This entry was first published over the cell-phone network on my old site, without pix, on Tuesday 10 April.
Our Kaga site was very good to us today as well. 26 person-hours of metal detecting, six 1st Millennium brooches: four small equal-armed of the later 6th century, one disc-shaped with inlay socket of the 6/7th century, and part of a 5th century large equal-armed relief brooch. The latter has non-animal-art decoration in the Nydam style, a rare and exclusive piece of jewellery, fits nicely with the foil figure model. Also a High Medieval annular brooch. I'm crap at metal detecting: found only a piece of typically ugly late-1st Millennium pottery by eye and a 17th century coin. But I'm happy anyway. Lovely site!

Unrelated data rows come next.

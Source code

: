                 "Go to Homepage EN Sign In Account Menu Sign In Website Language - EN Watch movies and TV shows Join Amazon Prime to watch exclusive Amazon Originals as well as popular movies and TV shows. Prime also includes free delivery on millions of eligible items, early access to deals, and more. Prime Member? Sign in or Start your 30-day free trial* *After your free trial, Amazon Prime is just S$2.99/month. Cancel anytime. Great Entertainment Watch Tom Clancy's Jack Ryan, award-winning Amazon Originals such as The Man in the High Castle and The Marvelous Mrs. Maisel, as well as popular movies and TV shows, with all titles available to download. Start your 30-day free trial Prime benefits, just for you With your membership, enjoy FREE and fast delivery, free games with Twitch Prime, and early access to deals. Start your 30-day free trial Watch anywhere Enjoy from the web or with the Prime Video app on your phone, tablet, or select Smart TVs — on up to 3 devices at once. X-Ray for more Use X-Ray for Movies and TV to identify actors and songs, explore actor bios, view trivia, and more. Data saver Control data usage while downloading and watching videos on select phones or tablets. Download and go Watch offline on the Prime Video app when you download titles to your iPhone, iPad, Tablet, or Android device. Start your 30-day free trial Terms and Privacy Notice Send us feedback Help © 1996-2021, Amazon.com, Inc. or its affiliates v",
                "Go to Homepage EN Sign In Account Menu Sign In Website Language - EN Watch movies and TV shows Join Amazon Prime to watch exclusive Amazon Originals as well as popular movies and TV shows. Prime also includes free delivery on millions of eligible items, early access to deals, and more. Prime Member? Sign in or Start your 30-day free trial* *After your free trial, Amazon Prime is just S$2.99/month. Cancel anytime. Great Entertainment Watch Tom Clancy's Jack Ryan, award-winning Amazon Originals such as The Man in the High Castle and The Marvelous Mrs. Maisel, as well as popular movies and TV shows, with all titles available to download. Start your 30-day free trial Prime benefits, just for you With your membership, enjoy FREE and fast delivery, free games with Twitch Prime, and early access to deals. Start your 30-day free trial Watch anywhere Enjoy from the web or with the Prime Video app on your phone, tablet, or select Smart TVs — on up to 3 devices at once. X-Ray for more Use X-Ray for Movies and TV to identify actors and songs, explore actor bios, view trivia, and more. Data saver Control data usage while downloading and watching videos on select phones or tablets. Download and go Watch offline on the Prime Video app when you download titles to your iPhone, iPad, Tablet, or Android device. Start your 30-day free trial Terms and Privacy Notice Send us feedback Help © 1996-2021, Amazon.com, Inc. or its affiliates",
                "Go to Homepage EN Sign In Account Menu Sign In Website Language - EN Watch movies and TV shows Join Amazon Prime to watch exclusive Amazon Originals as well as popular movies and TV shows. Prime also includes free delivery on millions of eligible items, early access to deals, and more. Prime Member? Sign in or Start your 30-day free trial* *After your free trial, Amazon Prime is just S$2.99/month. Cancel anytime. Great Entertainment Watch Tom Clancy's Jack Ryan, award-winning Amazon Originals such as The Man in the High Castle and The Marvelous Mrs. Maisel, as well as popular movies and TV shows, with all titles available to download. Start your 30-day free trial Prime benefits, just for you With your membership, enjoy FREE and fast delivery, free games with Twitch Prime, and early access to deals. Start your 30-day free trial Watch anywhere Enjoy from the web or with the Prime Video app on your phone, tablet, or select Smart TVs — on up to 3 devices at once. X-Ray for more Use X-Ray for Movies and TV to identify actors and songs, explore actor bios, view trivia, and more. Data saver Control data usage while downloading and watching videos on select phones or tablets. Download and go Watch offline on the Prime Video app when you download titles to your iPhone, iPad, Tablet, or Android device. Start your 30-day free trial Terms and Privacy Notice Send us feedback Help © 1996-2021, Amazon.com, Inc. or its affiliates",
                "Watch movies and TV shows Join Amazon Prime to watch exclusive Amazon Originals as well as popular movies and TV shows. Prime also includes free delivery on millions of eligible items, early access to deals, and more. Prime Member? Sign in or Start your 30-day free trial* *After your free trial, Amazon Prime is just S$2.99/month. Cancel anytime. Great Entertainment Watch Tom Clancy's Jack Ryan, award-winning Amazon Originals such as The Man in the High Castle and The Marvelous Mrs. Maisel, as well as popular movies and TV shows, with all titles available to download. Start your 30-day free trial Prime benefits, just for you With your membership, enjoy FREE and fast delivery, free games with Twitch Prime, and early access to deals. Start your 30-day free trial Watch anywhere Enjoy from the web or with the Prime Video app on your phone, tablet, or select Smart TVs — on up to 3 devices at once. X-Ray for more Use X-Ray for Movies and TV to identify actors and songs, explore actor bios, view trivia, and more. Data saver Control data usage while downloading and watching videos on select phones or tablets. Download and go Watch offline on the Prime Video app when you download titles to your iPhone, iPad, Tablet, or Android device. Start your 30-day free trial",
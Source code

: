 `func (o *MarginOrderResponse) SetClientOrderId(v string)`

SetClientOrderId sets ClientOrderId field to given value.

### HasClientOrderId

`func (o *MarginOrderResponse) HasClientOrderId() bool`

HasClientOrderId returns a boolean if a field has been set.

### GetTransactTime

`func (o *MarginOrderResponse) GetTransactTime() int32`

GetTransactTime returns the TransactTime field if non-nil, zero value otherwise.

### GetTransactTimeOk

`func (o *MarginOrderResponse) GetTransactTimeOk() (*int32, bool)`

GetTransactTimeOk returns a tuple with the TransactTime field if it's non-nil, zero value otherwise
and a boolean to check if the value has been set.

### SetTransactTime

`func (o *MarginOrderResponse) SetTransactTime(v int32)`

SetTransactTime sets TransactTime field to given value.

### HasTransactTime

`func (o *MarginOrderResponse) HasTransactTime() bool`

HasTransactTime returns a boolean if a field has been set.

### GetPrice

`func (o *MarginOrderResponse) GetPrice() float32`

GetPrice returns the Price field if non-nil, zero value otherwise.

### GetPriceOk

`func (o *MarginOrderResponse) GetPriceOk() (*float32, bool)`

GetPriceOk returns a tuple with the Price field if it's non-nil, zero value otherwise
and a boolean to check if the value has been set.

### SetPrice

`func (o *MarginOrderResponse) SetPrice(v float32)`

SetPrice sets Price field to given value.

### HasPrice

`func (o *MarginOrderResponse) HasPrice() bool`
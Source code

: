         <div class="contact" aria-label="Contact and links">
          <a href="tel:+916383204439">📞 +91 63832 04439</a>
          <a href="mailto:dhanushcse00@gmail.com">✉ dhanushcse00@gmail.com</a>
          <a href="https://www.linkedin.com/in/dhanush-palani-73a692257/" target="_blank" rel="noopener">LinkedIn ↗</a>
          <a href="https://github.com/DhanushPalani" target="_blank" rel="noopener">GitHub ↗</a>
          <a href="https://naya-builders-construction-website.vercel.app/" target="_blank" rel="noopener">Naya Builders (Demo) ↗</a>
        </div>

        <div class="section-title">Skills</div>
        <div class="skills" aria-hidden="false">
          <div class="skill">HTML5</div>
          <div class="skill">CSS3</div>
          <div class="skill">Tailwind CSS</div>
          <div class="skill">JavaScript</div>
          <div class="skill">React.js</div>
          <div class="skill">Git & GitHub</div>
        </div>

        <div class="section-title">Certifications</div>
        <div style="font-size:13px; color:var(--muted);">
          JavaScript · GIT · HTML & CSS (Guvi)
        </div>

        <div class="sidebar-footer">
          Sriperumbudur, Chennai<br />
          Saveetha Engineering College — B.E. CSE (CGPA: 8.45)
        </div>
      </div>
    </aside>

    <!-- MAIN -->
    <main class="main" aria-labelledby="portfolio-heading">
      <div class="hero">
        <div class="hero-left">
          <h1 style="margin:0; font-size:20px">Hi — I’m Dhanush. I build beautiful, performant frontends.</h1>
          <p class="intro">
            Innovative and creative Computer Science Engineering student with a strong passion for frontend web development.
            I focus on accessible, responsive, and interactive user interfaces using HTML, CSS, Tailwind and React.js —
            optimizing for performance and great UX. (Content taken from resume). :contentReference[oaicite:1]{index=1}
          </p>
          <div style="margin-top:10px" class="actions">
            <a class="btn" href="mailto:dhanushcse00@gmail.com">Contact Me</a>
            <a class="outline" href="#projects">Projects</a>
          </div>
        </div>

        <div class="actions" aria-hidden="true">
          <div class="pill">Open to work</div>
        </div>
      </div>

After finishing in Kaga we went to Varv in a beautiful sunny evening, metal-detected for eight person-hours around a classic find-spot and found jack shit. Took a look at the village churchyard, abandoned in the 1850s when the Medieval church was torn down (bastards!). Cool to see a churchyard untouched since then, all tussocks and leaning headstones, none of the boring 20th century ones that dominate active rural churchyards.
Close-up pix below the fold.
[More blog entries about archaeology, Sweden, jewellery, darkages; arkeologi, Linköping, Östergötland, järnåldern, smycken.]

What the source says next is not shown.